KISAH DAKWAH " SUNAN KALI JAGA"
Menurut cerita, Sebelum menjadi Walisongo,
Raden Said adalah seorang perampok yang selalu mengambil hasil bumi di
gudang penyimpanan Hasil Bumi. Dan hasil rampokan itu akan ia bagikan
kepada orang-orang yang miskin. Suatu hari, Saat Raden Said berada di
hutan, ia melihat seseorang kakek tua yang bertongkat. Orang itu adalah Sunan Bonang.
Karena tongkat itu dilihat seperti tongkat emas, ia merampas tongkat
itu. Katanya, hasil rampokan itu akan ia bagikan kepada orang yang
miskin. Tetapi, Sang Sunan Bonang tidak
membenarkan cara itu. Ia
menasihati Raden Said bahwa Allah
tidak akan menerima amal yang buruk. Lalu, Sunan Bonang menunjukan
pohon aren emas dan mengatakan bila Raden Said ingin mendapatkan harta
tanpa berusaha, maka ambillah buah aren emas yang ditunjukkan oleh Sunan
Bonang. Karena itu, Raden Said ingin menjadi murid Sunan Bonang. Raden
Said lalu menyusul Sunan Bonang ke Sungai. Raden Said berkata bahwa
ingin menjadi muridnya. Sunan Bonang lalu menyuruh Raden Said untuk
bersemedi sambil menjaga tongkatnya yang ditancapkan ke tepi sungai.
Raden Said tidak boleh beranjak dari tempat tersebut sebelum Sunan
Bonang datang. Raden Said lalu melaksanakan perintah tersebut. Karena
itu,ia menjadi tertidur dalam waktu lama. Karena lamanya ia tertidur,
tanpa disadari akar dan rerumputan telah menutupi dirinya. Tiga tahun
kemudian, Sunan Bonang datang dan membangunkan Raden Said. Karena ia
telah menjaga tongkatnya yang ditanjapkan ke sungai, maka Raden Said
diganti namanya menjadi Kalijaga. Kalijaga lalu diberi pakaian baru dan
diberi pelajaran agama oleh Sunan Bonang. Kalijaga lalu melanjutkan
dakwahnya dan dikenal sebagai Sunan Kalijaga.
Dalam dakwah, ia punya pola yang sama dengan mentor sekaligus sahabat dekatnya, Sunan Bonang. Paham keagamaannya cenderung "sufistik berbasis salaf" -bukan sufi panteistik (pemujaan semata). Ia juga memilih kesenian dan kebudayaan sebagai sarana untuk berdakwah.

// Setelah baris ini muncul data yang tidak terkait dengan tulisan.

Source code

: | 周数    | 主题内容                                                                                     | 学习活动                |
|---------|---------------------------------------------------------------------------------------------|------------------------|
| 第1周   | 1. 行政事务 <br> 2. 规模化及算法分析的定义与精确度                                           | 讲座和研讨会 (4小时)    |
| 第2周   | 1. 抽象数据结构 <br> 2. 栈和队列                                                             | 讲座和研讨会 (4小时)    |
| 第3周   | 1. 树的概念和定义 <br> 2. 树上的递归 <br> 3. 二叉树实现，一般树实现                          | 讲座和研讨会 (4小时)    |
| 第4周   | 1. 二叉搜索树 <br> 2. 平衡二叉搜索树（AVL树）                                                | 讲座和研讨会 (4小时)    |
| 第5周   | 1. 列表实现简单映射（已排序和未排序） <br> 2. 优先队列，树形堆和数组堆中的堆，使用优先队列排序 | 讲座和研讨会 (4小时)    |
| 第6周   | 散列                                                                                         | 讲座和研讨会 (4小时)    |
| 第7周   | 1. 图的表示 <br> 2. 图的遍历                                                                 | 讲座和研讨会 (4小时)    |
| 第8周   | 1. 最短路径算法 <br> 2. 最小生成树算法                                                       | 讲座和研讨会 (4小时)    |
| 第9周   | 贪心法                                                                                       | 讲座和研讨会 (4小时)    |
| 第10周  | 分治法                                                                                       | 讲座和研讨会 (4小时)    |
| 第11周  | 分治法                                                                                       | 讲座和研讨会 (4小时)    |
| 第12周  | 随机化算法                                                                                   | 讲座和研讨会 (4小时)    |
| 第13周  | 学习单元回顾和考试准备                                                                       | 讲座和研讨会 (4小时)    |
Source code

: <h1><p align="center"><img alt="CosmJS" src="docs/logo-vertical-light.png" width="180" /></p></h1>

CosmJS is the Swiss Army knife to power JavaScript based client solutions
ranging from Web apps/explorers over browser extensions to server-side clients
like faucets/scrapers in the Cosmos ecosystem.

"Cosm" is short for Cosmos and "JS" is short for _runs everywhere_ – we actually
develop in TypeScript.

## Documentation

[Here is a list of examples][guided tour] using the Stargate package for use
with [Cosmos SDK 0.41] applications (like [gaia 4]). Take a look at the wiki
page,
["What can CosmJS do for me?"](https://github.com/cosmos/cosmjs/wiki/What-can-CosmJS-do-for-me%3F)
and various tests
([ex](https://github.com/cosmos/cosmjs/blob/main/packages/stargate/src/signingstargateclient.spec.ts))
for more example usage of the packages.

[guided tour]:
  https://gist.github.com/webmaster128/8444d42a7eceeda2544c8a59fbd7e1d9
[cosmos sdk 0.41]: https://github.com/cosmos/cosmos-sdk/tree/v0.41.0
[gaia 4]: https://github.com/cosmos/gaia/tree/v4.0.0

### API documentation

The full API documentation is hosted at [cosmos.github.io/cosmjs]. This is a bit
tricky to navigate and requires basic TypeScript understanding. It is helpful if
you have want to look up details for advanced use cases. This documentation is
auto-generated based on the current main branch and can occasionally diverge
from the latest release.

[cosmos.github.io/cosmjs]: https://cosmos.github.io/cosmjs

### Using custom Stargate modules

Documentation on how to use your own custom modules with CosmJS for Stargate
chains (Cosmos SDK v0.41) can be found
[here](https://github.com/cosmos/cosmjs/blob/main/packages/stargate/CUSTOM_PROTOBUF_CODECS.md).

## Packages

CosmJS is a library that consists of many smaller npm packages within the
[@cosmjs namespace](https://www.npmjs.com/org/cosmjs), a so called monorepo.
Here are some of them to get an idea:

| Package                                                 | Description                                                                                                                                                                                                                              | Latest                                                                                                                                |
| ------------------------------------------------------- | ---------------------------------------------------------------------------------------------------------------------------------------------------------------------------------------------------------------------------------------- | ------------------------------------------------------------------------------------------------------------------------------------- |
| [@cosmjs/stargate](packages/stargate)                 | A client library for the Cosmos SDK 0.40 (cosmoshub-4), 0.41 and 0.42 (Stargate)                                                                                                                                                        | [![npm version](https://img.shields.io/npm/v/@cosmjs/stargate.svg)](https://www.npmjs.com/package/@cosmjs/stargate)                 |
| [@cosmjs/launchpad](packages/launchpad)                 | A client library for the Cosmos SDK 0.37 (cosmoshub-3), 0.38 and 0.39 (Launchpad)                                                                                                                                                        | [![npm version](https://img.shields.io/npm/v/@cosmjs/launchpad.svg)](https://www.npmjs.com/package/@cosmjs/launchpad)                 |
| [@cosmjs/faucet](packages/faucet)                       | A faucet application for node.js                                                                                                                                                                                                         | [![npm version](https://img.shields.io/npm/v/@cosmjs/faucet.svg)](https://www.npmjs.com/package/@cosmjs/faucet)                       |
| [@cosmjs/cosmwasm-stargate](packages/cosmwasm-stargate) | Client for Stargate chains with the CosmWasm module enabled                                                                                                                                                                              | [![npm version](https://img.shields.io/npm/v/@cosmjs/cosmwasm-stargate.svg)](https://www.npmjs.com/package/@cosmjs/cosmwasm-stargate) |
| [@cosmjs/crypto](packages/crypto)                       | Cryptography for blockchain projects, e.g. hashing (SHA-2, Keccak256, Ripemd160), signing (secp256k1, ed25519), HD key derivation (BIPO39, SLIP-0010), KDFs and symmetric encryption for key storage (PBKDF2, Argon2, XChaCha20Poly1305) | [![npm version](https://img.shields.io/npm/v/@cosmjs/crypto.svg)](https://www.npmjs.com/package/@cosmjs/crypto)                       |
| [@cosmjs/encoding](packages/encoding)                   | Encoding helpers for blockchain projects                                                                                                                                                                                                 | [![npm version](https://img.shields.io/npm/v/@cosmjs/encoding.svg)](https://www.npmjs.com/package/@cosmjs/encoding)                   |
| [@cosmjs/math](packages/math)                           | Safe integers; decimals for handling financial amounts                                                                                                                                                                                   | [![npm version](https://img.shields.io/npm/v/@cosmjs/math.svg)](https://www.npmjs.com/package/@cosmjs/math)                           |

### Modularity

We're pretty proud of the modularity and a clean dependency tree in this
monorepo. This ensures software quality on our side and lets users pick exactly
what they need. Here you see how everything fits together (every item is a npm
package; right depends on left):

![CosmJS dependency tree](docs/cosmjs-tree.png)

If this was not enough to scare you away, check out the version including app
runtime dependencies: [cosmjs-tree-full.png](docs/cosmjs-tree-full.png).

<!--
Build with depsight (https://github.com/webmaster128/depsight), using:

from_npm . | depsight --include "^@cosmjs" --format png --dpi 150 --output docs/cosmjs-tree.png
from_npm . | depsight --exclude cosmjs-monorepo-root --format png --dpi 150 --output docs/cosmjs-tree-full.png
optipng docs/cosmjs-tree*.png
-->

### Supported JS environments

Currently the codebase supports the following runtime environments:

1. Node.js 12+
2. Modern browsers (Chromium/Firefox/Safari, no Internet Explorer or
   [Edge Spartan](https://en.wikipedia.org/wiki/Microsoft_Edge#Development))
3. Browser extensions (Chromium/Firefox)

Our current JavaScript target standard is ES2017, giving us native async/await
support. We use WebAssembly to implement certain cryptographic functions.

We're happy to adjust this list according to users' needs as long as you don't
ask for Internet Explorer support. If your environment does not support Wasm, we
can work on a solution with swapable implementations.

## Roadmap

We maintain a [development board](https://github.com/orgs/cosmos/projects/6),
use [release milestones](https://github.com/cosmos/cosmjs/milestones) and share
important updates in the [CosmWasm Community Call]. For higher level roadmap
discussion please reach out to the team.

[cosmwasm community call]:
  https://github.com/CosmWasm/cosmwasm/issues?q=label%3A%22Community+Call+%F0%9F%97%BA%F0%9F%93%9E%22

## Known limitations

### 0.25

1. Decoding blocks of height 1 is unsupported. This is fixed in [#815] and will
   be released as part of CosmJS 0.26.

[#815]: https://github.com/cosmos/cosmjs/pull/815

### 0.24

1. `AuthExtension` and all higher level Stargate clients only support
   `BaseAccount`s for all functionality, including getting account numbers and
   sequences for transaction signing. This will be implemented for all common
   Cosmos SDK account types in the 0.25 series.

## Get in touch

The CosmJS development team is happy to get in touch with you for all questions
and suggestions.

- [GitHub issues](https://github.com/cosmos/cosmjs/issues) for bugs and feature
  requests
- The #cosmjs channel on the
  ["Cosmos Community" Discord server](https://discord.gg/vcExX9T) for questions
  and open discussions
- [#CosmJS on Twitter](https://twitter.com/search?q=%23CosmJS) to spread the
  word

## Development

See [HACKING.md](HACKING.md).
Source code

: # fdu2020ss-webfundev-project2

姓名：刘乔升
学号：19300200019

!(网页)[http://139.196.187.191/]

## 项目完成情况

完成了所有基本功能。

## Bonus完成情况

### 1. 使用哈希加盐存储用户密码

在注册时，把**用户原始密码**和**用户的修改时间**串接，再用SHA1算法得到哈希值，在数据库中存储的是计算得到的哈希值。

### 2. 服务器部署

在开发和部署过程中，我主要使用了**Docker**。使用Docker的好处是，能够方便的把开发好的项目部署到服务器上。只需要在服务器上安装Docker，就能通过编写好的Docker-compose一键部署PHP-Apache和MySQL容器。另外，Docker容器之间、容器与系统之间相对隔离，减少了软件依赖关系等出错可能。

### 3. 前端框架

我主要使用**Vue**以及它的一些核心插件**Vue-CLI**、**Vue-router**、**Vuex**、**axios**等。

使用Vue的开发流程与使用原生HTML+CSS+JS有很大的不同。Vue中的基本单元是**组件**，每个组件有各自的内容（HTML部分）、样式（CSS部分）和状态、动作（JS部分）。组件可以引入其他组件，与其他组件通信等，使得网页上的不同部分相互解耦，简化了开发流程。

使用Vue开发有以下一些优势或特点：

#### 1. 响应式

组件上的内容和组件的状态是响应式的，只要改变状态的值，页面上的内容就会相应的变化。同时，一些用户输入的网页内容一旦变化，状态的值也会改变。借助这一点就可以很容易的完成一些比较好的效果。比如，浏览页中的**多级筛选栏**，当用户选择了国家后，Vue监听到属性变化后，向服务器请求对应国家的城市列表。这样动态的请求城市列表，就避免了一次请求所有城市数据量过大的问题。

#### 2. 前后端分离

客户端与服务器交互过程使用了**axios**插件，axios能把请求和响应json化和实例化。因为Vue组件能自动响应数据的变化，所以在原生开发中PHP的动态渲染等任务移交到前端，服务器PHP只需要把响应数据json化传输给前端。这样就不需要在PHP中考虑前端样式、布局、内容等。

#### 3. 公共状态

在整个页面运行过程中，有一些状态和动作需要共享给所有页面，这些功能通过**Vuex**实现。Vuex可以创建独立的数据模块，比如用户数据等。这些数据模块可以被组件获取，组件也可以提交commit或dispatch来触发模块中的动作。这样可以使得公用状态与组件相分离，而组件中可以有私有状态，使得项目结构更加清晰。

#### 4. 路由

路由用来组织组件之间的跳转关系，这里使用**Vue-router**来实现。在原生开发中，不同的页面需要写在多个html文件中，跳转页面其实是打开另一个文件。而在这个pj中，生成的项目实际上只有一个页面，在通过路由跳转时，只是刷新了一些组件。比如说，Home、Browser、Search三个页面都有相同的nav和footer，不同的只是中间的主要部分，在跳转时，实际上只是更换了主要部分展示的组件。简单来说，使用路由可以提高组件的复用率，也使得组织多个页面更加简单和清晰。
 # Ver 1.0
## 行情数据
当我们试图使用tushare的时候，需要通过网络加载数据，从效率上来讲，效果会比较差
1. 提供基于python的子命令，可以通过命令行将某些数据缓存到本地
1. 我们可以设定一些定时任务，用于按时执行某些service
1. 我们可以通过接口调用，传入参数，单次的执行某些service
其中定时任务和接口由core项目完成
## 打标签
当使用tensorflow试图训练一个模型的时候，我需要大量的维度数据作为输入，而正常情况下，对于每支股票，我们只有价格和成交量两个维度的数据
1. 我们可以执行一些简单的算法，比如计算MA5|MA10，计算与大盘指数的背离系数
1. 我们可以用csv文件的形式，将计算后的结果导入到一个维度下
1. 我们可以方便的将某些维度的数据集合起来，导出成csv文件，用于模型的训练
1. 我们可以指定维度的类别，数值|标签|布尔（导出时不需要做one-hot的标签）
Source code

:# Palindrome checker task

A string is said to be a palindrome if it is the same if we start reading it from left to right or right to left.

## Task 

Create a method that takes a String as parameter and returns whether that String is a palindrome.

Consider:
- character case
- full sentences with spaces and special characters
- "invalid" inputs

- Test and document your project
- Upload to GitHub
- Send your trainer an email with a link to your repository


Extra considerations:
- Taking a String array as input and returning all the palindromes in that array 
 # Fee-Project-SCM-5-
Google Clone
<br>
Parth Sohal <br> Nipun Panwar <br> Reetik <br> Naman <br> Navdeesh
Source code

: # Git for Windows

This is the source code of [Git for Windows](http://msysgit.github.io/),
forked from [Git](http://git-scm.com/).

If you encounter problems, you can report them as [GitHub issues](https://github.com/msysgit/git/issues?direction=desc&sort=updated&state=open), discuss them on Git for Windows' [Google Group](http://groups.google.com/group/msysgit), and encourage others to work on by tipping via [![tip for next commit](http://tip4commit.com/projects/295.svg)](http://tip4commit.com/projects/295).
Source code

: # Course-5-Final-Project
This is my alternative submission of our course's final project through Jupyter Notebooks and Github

Ia sangat toleran pada budaya lokal. Ia berpendapat bahwa masyarakat
akan menjauh jika diserang pendiriannya. Maka mereka harus didekati
secara bertahap: mengikuti sambil memengaruhi. Sunan Kalijaga
berkeyakinan jika Islam sudah dipahami, dengan sendirinya kebiasaan lama
hilang. Tidak mengherankan, ajaran Sunan Kalijaga terkesan sinkretis
dalam mengenalkan Islam. Ia menggunakan seni ukir, wayang, gamelan,
serta seni suara suluk sebagai sarana dakwah. Beberapa lagu suluk ciptaannya yang populer adalah Ilir-ilir dan Gundul-gundul Pacul. Dialah menggagas baju takwa, perayaan sekatenan, garebeg maulud, serta lakon carangan Layang Kalimasada dan Petruk Dadi Ratu
("Petruk Jadi Raja"). Lanskap pusat kota berupa kraton, alun-alun
dengan dua beringin serta masjid diyakini pula dikonsep oleh Sunan
Kalijaga.
Metode dakwah tersebut sangat efektif. Sebagian besar adipati di Jawa
memeluk Islam melalui Sunan Kalijaga; di antaranya adalah adipati Pandanaran, Kartasura, Kebumen, Banyumas, serta Pajang.